Monday, May 19, 2014

Our Courtship Story: Fear, Desire, and More Goodbyes


Continued from A Road Trip and the Red Pill


October, 1999

The guys stayed at a hotel, while I stayed with Lisa. Being conservative homeschooled girls who scarcely knew anything about sex, we didn't have anything resembling a bachelorette party. We may have had a timid conversation in which we pooled our ignorance of all matters sexual. Or we may have just planned details for the next day's schedule.

The wedding being on Sunday, we had breakfast at McDonald's, then attended Lisa's IFB church in the morning before changing into our wedding finery.
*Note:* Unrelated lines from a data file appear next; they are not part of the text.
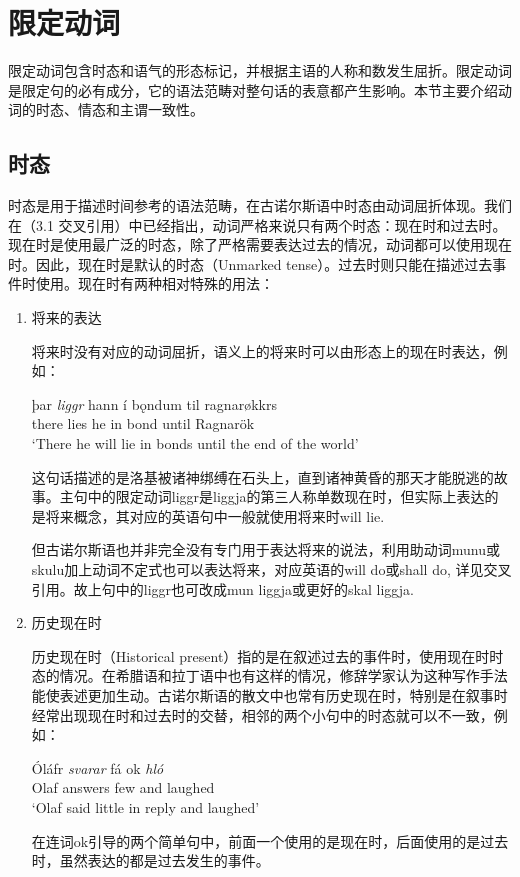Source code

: \section{限定动词}
限定动词包含时态和语气的形态标记，并根据主语的人称和数发生屈折。限定动词是限定句的必有成分，它的语法范畴对整句话的表意都产生影响。本节主要介绍动词的时态、情态和主谓一致性。
\subsection{时态}
时态是用于描述时间参考的语法范畴，在古诺尔斯语中时态由动词屈折体现。我们在（3.1 交叉引用）中已经指出，动词严格来说只有两个时态：现在时和过去时。现在时是使用最广泛的时态，除了严格需要表达过去的情况，动词都可以使用现在时。因此，现在时是默认的时态（Unmarked tense）。过去时则只能在描述过去事件时使用。现在时有两种相对特殊的用法：
\begin{enumerate}
    \setlength{\parindent}{2em}
    \item 将来的表达

          将来时没有对应的动词屈折，语义上的将来时可以由形态上的现在时表达，例如：
          \begin{exe}
              \ex
              \gll þar	\textit{liggr}	hann	í	bǫndum	til	ragnarøkkrs\\
              there	lies	he	in	bond	until	Ragnarök\\
              \trans `There he will lie in bonds until the end of the world'
          \end{exe}


          这句话描述的是洛基被诸神绑缚在石头上，直到诸神黄昏的那天才能脱逃的故事。主句中的限定动词liggr是liggja的第三人称单数现在时，但实际上表达的是将来概念，其对应的英语句中一般就使用将来时will lie.

          但古诺尔斯语也并非完全没有专门用于表达将来的说法，利用助动词munu或skulu加上动词不定式也可以表达将来，对应英语的will do或shall do, 详见交叉引用。故上句中的liggr也可改成mun liggja或更好的skal liggja.

    \item 历史现在时

          历史现在时（Historical present）指的是在叙述过去的事件时，使用现在时时态的情况。在希腊语和拉丁语中也有这样的情况，修辞学家认为这种写作手法能使表述更加生动。古诺尔斯语的散文中也常有历史现在时，特别是在叙事时经常出现现在时和过去时的交替，相邻的两个小句中的时态就可以不一致，例如：

          \begin{exe}
              \ex
              \gll  Óláfr	\textit{svarar}	fá	ok	\textit{hló}\\
              Olaf	answers	few	and	laughed\\
              \trans `Olaf said little in reply and laughed’
          \end{exe}

          在连词ok引导的两个简单句中，前面一个使用的是现在时，后面使用的是过去时，虽然表达的都是过去发生的事件。

\end{enumerate}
The guys' hotel had a power outage, so they had to wait for hot water and we were just glad they made it in time! The ceremony, the couple's first awkward kiss, photographs, a beautiful reception, and then they drove away for the honeymoon while we singles committed to "moral purity" tried not to think about what that meant. As we we waved Lisa off to a life of wedded bliss, however, our guiltily naive imaginations could not have dreamed of the horror awaiting her. Far from protecting her, the courtship model set her up for years of silent heartache and abuse.

That night I shared Lisa's old bedroom with her maid-of-honor. As sexually mature but inexperienced young women who still lived with our parents, we talked late into the night about what it meant to "guard your heart" and be a "one-man woman". It was a relief to talk frankly to someone else who had wrestled with the same questions--like whether it was unwise to kiss another woman's husband when he also happened to be your dad.
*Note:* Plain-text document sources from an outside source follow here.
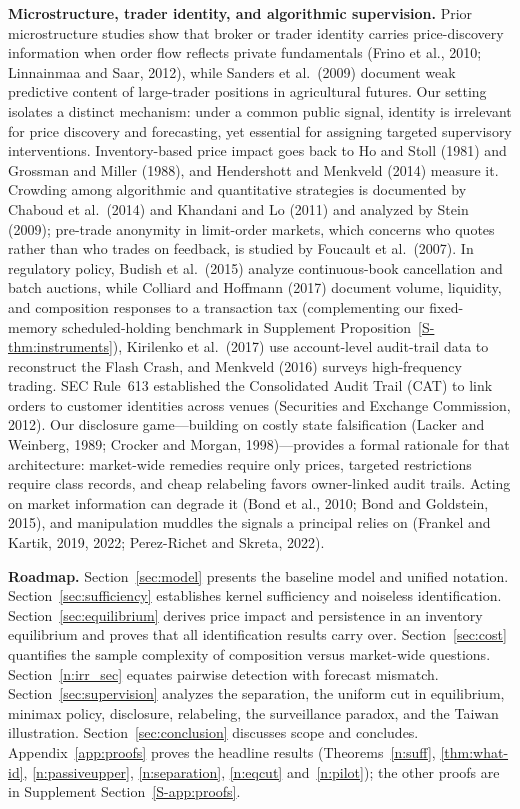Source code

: \documentclass[11pt,letterpaper]{article}
\theoremstyle{definition}
\begin{document}
\textbf{Microstructure, trader identity, and algorithmic supervision.} Prior microstructure studies show that broker or trader identity carries price-discovery information when order flow reflects private fundamentals (Frino et al., 2010; Linnainmaa and Saar, 2012), while Sanders et al.\ (2009) document weak predictive content of large-trader positions in agricultural futures. Our setting isolates a distinct mechanism: under a common public signal, identity is irrelevant for price discovery and forecasting, yet essential for assigning targeted supervisory interventions. Inventory-based price impact goes back to Ho and Stoll (1981) and Grossman and Miller (1988), and Hendershott and Menkveld (2014) measure it. Crowding among algorithmic and quantitative strategies is documented by Chaboud et al.\ (2014) and Khandani and Lo (2011) and analyzed by Stein (2009); pre-trade anonymity in limit-order markets, which concerns who quotes rather than who trades on feedback, is studied by Foucault et al.\ (2007). In regulatory policy, Budish et al.\ (2015) analyze continuous-book cancellation and batch auctions, while Colliard and Hoffmann (2017) document volume, liquidity, and composition responses to a transaction tax (complementing our fixed-memory scheduled-holding benchmark in Supplement Proposition~\ref{S-thm:instruments}), Kirilenko et al.\ (2017) use account-level audit-trail data to reconstruct the Flash Crash, and Menkveld (2016) surveys high-frequency trading. SEC Rule~613 established the Consolidated Audit Trail (CAT) to link orders to customer identities across venues (Securities and Exchange Commission, 2012). Our disclosure game---building on costly state falsification (Lacker and Weinberg, 1989; Crocker and Morgan, 1998)---provides a formal rationale for that architecture: market-wide remedies require only prices, targeted restrictions require class records, and cheap relabeling favors owner-linked audit trails. Acting on market information can degrade it (Bond et al., 2010; Bond and Goldstein, 2015), and manipulation muddles the signals a principal relies on (Frankel and Kartik, 2019, 2022; Perez-Richet and Skreta, 2022).

\textbf{Roadmap.} Section~\ref{sec:model} presents the baseline model and unified notation. Section~\ref{sec:sufficiency} establishes kernel sufficiency and noiseless identification. Section~\ref{sec:equilibrium} derives price impact and persistence in an inventory equilibrium and proves that all identification results carry over. Section~\ref{sec:cost} quantifies the sample complexity of composition versus market-wide questions. Section~\ref{n:irr_sec} equates pairwise detection with forecast mismatch. Section~\ref{sec:supervision} analyzes the separation, the uniform cut in equilibrium, minimax policy, disclosure, relabeling, the surveillance paradox, and the Taiwan illustration. Section~\ref{sec:conclusion} discusses scope and concludes. Appendix~\ref{app:proofs} proves the headline results (Theorems~\ref{n:suff}, \ref{thm:what-id}, \ref{n:passiveupper}, \ref{n:separation}, \ref{n:eqcut} and~\ref{n:pilot}); the other proofs are in Supplement Section~\ref{S-app:proofs}.
\end{document}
Gothard's teaching on sublimating sexual energy
Weddings were undeniably about sex. Before the rings were exchanged, all heterosexual physical contact was charged with danger. Even hand-holding might tempt one to "go too far". There was the "appearance of evil" to worry about. Two people of different genders had to be chaperoned for their own protection. Billy Graham was said to avoid ever being alone with a woman to keep his reputation above reproach. At IBLP training centers, many offices had glass doors for "accountability". And of course, full-coverage loose-fitting garments were believed to be a guard against temptation.

But after the minister said the magic words "Mr. and Mrs.", the fundamental structure of the universe was altered. All sexual feeling between the same two people was to be embraced, celebrated. A married woman had a worthy excuse to wear sexy lingerie. She could seduce her man on purpose. Then a man and woman were supposed to feel desire, instead of suppressing or sublimating it.
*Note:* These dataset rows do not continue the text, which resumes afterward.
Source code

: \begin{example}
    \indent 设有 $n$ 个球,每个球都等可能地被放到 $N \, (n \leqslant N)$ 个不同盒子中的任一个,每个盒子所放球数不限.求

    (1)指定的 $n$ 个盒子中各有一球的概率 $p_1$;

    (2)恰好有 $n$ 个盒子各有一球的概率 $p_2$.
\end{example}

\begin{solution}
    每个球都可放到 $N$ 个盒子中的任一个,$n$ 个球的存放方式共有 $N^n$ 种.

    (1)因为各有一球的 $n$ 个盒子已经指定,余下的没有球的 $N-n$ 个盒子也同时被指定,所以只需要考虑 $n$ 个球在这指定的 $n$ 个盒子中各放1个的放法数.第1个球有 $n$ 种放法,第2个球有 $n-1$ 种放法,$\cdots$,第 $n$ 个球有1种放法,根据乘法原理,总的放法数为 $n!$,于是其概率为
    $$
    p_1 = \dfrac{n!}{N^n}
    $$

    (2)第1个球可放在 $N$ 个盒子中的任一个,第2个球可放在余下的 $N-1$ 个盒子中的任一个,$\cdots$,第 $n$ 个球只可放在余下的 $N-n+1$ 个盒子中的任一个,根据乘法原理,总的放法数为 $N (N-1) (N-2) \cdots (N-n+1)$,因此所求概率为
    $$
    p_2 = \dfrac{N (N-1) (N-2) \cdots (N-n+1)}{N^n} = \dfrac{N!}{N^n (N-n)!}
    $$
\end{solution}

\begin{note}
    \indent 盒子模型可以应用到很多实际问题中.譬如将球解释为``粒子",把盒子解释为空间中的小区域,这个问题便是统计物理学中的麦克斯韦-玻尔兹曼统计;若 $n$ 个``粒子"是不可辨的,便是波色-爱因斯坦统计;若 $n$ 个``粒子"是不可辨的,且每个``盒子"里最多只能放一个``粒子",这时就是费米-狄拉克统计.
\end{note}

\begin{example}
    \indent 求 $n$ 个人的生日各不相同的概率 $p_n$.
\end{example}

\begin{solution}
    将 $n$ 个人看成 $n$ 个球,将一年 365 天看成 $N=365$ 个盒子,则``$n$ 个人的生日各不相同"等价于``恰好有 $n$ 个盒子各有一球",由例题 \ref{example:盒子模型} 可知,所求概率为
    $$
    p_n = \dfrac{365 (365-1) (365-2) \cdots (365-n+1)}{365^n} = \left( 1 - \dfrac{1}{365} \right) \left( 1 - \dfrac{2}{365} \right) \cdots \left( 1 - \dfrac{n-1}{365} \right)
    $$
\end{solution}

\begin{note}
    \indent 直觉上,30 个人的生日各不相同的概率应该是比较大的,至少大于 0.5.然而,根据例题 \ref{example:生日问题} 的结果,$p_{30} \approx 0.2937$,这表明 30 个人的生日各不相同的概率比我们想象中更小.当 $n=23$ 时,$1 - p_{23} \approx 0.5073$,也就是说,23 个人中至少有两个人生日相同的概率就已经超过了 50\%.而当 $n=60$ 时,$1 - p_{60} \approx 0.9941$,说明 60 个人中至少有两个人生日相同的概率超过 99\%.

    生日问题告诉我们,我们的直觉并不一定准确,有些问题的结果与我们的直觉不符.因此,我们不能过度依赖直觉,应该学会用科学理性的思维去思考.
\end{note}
It had been nearly a year since Chris's inner voice had told him, "Marry Jeri", but he had sublimated the idea perfectly. I still had no idea that he was romantically interested in me. I wanted to be married; hell, I just wanted a guy to tell me I was attractive. As far as I could tell, there were still no possible suitors on the horizon. Little did I know that the next time the CLink had a reunion, the wedding would be my own!

The guys and I packed up and headed back to Chicago the next day. As always on a return trip, I felt more contemplative than I had on the drive south. We stopped in Lexington, KY to dine at the Olive Garden, and I remember a conversation about clothing and fabrics. I had put Chris in a box based on what he wore at training centers and was surprised to learn that his preferences actually matched mine in many ways. Even though I considered myself to know Chris rather well, there were always new discoveries!

It was late when we arrived back in Oak Brook. Michael and I transferred our suitcases to his car and Chris got the crockpot I'd forgotten in my sudden move a few months earlier. I was staying in Michigan and Chris was planning to move back to Kansas at the end of the year. Though our friendship was solid, no plans existed to suggest we would ever see each other again. Before Michael and I left, Chris and I stood in the drive of his house at Headquarters and shook hands goodbye. For the third time in our friendship, our skin touched. A hug would have seemed more appropriate, but we would never have dared risk so much. Our future happiness in life depended on maintaining our moral, emotional, and physical "purity".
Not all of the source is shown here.